Instrumented Bicycle For Crash Reconstruction
InSciTech, Mountain View, CA, USA
ID: JII6
Relevant Skills: instrumentation, measurement, software, dynamics
Need
Bicycling, while a common activity, is not particularly well understood. “Simple” actions such as balancing and steady turning have been the subject of recent research efforts (e.g., Moore et al., 2011; Kooijman et al., 2011; Peterson and Hubbard, 2009; Meijaard et al., 2007) In terms of accident reconstruction it would be useful to have better estimates of meaningful motion envelop of riding behavior as well as the ability to measure aspects of an individual rider and/or bicycle. An instrumented bicycle would enable us to conduct accurate and repeatable studies such as:
- Acceleration/braking performance
- Comfortable and maximum speeds of an individual rider
- Effects of road perturbations on steer inputs and other bicycle dynamics
- Compare/test accuracy of popular fitness devices (e.g., Garmin bike computers or popular fitness apps such as Strava, Run Keeper, or Endomondo)
To address this need, we propose a modular sensor and data acquisition system that will facilitate data collection.
Desired Outcomes
We wish to be able to measure and log the following parameters:
- Steer angle
- Lean angle
- Pitch angle
- Speed (via wheel speed sensor)
- Speed and position (via GPS)
- Front and rear brake status (on/off), should also activate a high-intensity LED clearly visible to a video camera located ~30 feet to the side of the bike in daylight conditions (1 LED, or if necessary, 1 set of LEDs, for each brake)

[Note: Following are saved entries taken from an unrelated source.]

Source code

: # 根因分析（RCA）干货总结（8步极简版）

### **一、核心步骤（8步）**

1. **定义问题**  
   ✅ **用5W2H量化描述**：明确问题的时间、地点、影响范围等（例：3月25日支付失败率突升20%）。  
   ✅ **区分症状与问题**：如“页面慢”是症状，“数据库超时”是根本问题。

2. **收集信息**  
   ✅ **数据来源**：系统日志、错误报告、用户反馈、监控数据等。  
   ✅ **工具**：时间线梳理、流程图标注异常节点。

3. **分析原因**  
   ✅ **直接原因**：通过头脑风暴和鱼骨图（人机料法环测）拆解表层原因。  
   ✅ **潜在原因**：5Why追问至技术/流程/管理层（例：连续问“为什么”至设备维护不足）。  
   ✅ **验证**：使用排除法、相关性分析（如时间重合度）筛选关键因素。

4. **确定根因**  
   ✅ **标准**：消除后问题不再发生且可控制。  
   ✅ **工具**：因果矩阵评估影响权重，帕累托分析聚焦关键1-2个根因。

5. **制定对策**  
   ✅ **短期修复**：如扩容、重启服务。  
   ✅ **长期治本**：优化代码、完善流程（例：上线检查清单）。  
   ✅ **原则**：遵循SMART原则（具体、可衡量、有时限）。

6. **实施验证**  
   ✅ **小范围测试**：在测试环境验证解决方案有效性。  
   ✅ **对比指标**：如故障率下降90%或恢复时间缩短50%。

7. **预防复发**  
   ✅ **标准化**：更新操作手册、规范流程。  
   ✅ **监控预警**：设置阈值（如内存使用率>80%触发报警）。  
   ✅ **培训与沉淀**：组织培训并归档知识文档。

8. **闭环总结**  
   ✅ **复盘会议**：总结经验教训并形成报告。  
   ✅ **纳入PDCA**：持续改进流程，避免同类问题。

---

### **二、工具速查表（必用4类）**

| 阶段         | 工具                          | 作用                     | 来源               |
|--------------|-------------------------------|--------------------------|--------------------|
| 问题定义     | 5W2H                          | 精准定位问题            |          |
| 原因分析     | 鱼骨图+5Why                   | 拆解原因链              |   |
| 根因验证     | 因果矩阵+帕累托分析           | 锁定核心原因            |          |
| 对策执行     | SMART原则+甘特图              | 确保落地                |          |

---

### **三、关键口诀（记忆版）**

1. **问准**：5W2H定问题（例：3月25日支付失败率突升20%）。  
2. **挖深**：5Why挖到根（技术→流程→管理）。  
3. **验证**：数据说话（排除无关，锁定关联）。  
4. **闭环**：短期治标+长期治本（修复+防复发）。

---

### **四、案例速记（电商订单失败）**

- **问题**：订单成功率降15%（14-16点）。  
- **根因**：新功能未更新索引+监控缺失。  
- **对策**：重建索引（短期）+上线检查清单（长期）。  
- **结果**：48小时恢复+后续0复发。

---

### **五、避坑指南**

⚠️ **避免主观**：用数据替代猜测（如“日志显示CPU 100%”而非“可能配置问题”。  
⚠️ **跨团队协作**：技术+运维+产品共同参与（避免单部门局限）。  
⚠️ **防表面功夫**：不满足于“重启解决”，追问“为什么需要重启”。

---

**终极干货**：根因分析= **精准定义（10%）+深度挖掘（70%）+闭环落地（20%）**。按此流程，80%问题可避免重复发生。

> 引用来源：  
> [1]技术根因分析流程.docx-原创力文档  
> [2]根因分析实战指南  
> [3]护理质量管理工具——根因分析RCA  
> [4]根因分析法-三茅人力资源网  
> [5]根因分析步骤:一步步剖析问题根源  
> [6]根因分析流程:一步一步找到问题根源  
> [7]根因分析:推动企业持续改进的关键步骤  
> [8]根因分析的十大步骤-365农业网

- Estimate the forces experienced by a rider due to road perturbations
- Crank pedal cadence
Additional Measurement Requirements:
- Ideally the measurement and data logging system would be (relatively) easy to swap to different bicycles.
- An ideal measurement system would not influence the system it is trying to measure! In practice, this is never truly possible, but a useful system would not be particularly bulky, heavy, or otherwise encumber a rider.
- All the measurements should be collected by a single “computer” (microcontroller, embedded machine, DAQ box, etc.) and have a common time base
- Think about the position/alignment of the sensors. Ideally they would be placed so that swapping the system to a new bicycle would make comparison of results more straight forward without lots of calibration.
Software Requirements:
- If it is not practical to directly measure, the angular speeds for steer, lean, and pitch should be calculated in software.
- The system would make it easy to visually display the collected data.
- Whenever possible, we would prefer to use free and open source tools, e.g., Python, Octave, etc.
References
- Moore, J., Kooijman, J., Schwab, A., and Hubbard, M. (2011). Rider motion identification during normal bicycling by means of principal component analysis. Multibody System Dynamics, 25:225–244.
- J. D. G. Kooijman, J. P. Meijaard, Jim M. Papadopoulos, Andy Ruina, and A. L. Schwab. (2011). "A bicycle can be self-stable without gyroscopic or caster effects", Science 332(6027):339-342.
- Peterson, D. L. and Hubbard, M. (2009). General steady turning of a benchmark bicycle model. In Proceedings of IDETC/MSNDC 2009 the ASME 2009 International Design Engineering Technical Conferences & 7th International Conference on Multibody Systems, Nonlinear Dynamics, and Control, number DETC2009/MSNDC-86145.
- J.P. Meijaard, J.M. Papadopoulos, A. Ruina, and A.L. Schwab. (2007). Linearized dynamics equations for the balance and steer of a bicycle: a benchmark and review - including appendix. Proc. Roy. Soc. A., 463(2084):1955-1982.